In a letter to the FCA boss Nikhil Rathi last week, published today, the House of Lords Financial Services Regulation Committee said the plans “risk the overall integrity of the market” and could lead to “unwarranted impact on blameless firms”.
The City watchdog triggered an immediate backlash last month when it revealed plans to publicise the names of the companies it is investigating. City A.M. revealed on Saturday that trade bodies were now hardening their stance against the proposals after facing calls from their members to speak up.
However, the intervention from the Lords will now ratchet up the pressure on the regulator to soften or reverse the measures, currently out for consultation in the City.
“In our view, this proposal risks having a disproportionate effect on firms named in investigations, where those firms are subsequently cleared of any wrongdoing, particularly given the length of many investigations,” Lord Forsyth of Drumlean, chair of the Financial Services Regulation Committee, wrote to Rathi.
“This also risks the overall integrity of the market, including through possible unwarranted impacts on share prices for example.”
While individuals will not be named under the FCA’s plans, Lord Forsyth warned that individuals “may have their reputations unfairly tarnished through association with a publicised investigation”.
The plans have raised eyebrows as 65 per cent of the FCA’s current investigations are closed with no action taken. While the plans were designed as a deterrent, fears have grown that companies risk facing huge reputational damage despite no wrongdoing having taken place.
The FCA has delayed its consultation deadline on the plans until the end of this month. City A.M. has spoken with several businesses that have already submitted in protest against the plans.
Top trade bodies UK Finance and The CityUK are also understood to have hardened their stance against the measures after gauging the sentiment of their members at recent meetings.

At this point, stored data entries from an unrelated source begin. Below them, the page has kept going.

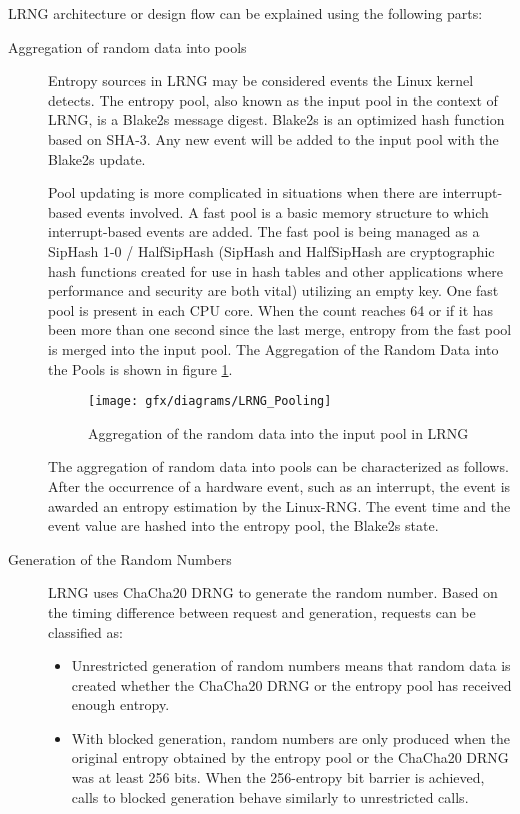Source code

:LRNG architecture or design flow can be explained using the following parts: 
\begin{description}
	\item[Aggregation of random data into pools] Entropy sources in LRNG may be considered events the Linux kernel detects. The entropy pool, also known as the input pool in the context of LRNG, is a Blake2s message digest. Blake2s is an optimized hash function based on SHA-3. Any new event will be added to the input pool with the Blake2s update.
	
	Pool updating is more complicated in situations when there are interrupt-based events involved. A fast pool is a basic memory structure to which interrupt-based events are added. The fast pool is being managed as a SipHash 1-0 / HalfSipHash (SipHash and HalfSipHash are cryptographic hash functions created for use in hash tables and other applications where performance and security are both vital) utilizing an empty key. One fast pool is present in each CPU core. When the count reaches 64 or if it has been more than one second since the last merge, entropy from the fast pool is merged into the input pool. The Aggregation of the Random Data into the Pools is shown in figure \ref{fig:3:16}.
	
	\begin{figure}[!h]
		\centering
		\texttt{[image: gfx/diagrams/LRNG\_Pooling]}
		\caption{Aggregation of the random data into the input pool in LRNG \cite{LRNG-2022}}
		\label{fig:3:16}
	\end{figure}
	
	The aggregation of random data into pools can be characterized as follows. After the occurrence of a hardware event, such as an interrupt, the event is awarded an entropy estimation by the Linux-RNG. The event time and the event value are hashed into the entropy pool, the Blake2s state.
	
	\item[Generation of the Random Numbers] LRNG uses ChaCha20 DRNG to generate the random number. Based on the timing difference between request and generation, requests can be classified as:
	\begin{itemize}
		\item Unrestricted generation of random numbers means that random data is created whether the ChaCha20 DRNG or the entropy pool has received enough entropy.
		\item With blocked generation, random numbers are only produced when the original entropy obtained by the entropy pool or the ChaCha20 DRNG was at least 256 bits. When the 256-entropy bit barrier is achieved, calls to blocked generation behave similarly to unrestricted calls.
	\end{itemize}
	

\end{description}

In a statement to City A.M. over the weekend, CityUK chief Miles Celic said the industry is “opposed to the FCA’s proposal to name and shame” firms.
“This proposal contradicts the fundamental legal principle of ‘innocent until proven guilty’ and also risks undermining trust and confidence in the wider industry and the UK’s competitiveness,” Celic added.
UK Finance, which represents banks and City firms, is set to submit its response to the consultation this month and told City A.M. yesterday that the proposal “raises a number of issues” and could harm the UK’s reputation as a place to do business.
The measures form part of a wider push from the FCA’s two new enforcement chiefs, Therese Chambers and Steve Smart, to tighten enforcement activity and launch fewer and more targeted investigations.
“We have been making wider changes to the way enforcement operates in order deliver more impactful deterrence and greater transparency,” an FCA spokesperson said. “This includes plans to conduct investigations more quickly and with a more focused number of cases.”